Sunday, June 25, 2006

An Offer I Can Refuse

My brother showed me his newest Playstation game a few days ago, Godafther: The Game. I watched the intro, which featured the actual voice of Marlon Brando in what was probably his last performance.
I saw two animated figures speaking with the voices of James Caan and Robert Duvall--there they were, doing a scene with each other as Sonny and Tom for the first time since 1972. There was Fredo, there was Clamenza. Abe Vigoda showed up as Tessio. And this was just the first five or ten minutes.

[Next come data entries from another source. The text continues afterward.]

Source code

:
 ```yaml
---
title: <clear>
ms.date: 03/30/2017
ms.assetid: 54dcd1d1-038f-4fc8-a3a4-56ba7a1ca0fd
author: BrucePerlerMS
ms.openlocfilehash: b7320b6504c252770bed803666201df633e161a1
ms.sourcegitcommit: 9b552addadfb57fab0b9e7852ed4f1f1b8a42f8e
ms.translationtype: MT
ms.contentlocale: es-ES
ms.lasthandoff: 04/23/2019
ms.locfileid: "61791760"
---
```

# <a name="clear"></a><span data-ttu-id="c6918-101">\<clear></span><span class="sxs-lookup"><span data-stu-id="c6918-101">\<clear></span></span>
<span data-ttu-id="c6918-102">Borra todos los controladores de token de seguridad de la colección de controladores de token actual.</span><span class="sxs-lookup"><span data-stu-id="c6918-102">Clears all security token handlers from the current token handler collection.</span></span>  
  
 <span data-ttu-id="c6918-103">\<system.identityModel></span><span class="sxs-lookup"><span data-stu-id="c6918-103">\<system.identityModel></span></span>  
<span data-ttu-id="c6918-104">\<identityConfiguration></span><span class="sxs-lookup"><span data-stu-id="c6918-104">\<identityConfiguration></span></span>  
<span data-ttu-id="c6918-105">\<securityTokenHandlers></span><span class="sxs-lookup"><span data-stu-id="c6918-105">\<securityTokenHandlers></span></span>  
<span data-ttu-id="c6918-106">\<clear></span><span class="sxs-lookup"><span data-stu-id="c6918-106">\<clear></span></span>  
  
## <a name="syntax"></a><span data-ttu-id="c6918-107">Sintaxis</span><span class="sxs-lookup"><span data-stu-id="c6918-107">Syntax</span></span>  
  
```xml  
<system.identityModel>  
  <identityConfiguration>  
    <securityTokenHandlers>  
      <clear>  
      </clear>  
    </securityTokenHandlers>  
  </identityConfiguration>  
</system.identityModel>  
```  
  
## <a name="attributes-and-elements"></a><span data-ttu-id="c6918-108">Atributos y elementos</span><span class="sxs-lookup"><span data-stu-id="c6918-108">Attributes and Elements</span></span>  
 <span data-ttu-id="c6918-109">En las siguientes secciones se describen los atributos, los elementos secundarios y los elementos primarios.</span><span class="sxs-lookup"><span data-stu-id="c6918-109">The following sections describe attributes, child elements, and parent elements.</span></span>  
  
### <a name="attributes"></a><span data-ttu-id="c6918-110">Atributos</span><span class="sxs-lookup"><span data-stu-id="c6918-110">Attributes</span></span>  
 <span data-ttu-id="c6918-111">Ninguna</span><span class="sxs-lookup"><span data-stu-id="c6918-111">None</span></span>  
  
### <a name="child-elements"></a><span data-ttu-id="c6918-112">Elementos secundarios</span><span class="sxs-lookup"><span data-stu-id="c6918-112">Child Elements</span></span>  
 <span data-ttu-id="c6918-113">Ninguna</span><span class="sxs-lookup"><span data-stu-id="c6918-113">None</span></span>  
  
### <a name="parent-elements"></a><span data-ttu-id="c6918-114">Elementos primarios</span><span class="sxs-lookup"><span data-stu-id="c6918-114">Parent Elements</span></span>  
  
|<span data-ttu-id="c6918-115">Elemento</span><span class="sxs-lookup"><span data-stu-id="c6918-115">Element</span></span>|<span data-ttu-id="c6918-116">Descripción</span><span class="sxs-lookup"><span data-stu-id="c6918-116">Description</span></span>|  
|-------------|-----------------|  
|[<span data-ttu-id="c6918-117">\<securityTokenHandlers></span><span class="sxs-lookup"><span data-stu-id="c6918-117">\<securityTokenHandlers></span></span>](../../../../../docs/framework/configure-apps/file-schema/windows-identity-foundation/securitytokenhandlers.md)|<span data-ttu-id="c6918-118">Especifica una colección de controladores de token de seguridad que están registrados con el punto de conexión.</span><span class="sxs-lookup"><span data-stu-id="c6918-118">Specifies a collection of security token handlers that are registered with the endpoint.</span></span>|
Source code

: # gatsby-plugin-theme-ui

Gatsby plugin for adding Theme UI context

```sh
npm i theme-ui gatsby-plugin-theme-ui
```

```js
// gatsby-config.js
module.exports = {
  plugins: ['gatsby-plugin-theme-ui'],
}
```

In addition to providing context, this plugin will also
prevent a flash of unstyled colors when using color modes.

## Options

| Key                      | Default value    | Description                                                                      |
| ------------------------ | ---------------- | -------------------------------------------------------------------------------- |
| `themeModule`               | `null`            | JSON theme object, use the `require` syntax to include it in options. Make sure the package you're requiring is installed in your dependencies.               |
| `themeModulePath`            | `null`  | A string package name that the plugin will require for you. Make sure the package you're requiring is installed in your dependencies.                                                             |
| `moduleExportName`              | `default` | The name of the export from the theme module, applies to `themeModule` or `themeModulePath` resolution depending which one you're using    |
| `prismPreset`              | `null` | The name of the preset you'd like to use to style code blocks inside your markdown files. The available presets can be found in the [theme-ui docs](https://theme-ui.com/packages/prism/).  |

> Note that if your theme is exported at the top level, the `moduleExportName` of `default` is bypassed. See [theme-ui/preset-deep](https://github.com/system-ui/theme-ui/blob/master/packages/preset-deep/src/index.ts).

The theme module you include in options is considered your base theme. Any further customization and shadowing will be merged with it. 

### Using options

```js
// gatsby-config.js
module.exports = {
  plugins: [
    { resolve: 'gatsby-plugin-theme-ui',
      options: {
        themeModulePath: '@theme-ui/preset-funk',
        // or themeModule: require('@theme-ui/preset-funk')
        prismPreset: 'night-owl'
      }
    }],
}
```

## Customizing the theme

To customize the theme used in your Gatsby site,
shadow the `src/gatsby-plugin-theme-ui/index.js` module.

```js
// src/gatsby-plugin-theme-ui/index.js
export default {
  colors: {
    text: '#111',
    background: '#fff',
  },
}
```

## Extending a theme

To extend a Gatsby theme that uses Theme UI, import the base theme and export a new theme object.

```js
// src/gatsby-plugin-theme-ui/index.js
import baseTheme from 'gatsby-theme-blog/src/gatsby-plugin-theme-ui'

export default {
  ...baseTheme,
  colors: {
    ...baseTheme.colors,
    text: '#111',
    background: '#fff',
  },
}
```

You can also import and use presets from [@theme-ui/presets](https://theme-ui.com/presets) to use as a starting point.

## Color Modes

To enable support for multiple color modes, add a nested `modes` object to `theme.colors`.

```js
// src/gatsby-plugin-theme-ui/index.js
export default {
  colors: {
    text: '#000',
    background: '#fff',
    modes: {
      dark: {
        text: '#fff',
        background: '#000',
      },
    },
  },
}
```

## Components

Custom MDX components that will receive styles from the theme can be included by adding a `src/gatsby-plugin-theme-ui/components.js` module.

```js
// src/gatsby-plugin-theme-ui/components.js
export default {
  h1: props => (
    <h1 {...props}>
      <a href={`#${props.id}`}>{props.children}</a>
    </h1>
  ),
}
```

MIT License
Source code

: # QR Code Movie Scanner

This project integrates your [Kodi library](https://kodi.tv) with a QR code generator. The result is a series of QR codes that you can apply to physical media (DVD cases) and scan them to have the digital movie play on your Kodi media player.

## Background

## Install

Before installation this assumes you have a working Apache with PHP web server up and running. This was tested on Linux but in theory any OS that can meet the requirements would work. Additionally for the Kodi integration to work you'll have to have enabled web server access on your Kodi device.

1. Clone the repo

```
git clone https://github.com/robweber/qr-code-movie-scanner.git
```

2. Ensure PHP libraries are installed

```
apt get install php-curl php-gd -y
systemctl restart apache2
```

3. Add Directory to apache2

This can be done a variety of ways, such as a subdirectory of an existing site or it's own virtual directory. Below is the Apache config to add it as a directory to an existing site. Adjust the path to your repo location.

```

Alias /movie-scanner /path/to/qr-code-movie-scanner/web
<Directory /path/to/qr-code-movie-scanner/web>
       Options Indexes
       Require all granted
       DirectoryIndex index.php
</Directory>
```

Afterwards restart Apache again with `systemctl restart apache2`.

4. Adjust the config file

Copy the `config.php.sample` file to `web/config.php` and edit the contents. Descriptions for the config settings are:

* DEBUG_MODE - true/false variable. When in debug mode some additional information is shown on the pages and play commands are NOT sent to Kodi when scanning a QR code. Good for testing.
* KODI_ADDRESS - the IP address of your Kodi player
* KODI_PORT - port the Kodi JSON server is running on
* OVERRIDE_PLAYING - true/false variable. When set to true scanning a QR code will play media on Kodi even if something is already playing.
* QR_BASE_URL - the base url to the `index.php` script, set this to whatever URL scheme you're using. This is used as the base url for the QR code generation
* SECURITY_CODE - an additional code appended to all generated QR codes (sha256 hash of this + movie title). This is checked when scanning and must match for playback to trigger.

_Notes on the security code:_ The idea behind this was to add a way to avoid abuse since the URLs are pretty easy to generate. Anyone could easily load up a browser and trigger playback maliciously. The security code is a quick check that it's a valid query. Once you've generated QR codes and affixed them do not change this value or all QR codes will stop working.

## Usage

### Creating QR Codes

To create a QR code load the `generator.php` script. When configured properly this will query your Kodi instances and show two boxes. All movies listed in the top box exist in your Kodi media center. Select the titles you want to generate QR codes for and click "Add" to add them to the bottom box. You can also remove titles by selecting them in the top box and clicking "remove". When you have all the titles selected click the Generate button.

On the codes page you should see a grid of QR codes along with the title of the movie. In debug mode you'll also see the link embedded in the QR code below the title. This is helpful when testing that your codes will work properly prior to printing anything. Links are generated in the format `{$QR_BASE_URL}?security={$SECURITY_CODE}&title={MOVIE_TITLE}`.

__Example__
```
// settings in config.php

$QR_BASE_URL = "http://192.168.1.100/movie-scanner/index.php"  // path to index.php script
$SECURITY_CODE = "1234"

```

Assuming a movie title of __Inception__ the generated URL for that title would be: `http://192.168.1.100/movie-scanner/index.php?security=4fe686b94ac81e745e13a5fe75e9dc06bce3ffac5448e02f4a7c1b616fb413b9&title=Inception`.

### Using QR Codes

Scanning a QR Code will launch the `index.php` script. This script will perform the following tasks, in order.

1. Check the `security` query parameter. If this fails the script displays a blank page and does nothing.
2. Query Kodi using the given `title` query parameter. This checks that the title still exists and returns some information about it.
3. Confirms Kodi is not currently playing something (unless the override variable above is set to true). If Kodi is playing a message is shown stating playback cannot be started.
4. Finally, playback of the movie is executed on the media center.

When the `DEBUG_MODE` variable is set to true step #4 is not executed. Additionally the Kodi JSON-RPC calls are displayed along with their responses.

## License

I had two impulses and had to make choice as to which one to follow:

1)I could find the people responsible for this game and hunt them down, one by one, using the movie they defiled as a template to ruin their lives until they begged for an end to their pain.

Or

2)I could sit and play the game for 80 straight hours.

I don't mind telling you, it was close. Suffice it to say, the fuckers who did this to The Godfather are still walking the earth. And I can't seem to get past Enforcer.

The game is your basic Grand Theft Auto ripoff overlaid onto 1940's New York City. In the "story," you're a low-level mob thug who keeps running into important events from the first Godfather movie. You're there when Don Corleone gets shot, you're there when Clamenza offs Paulie, you leave the gun and take the cannoli. You're like an Italian Forrest Gump.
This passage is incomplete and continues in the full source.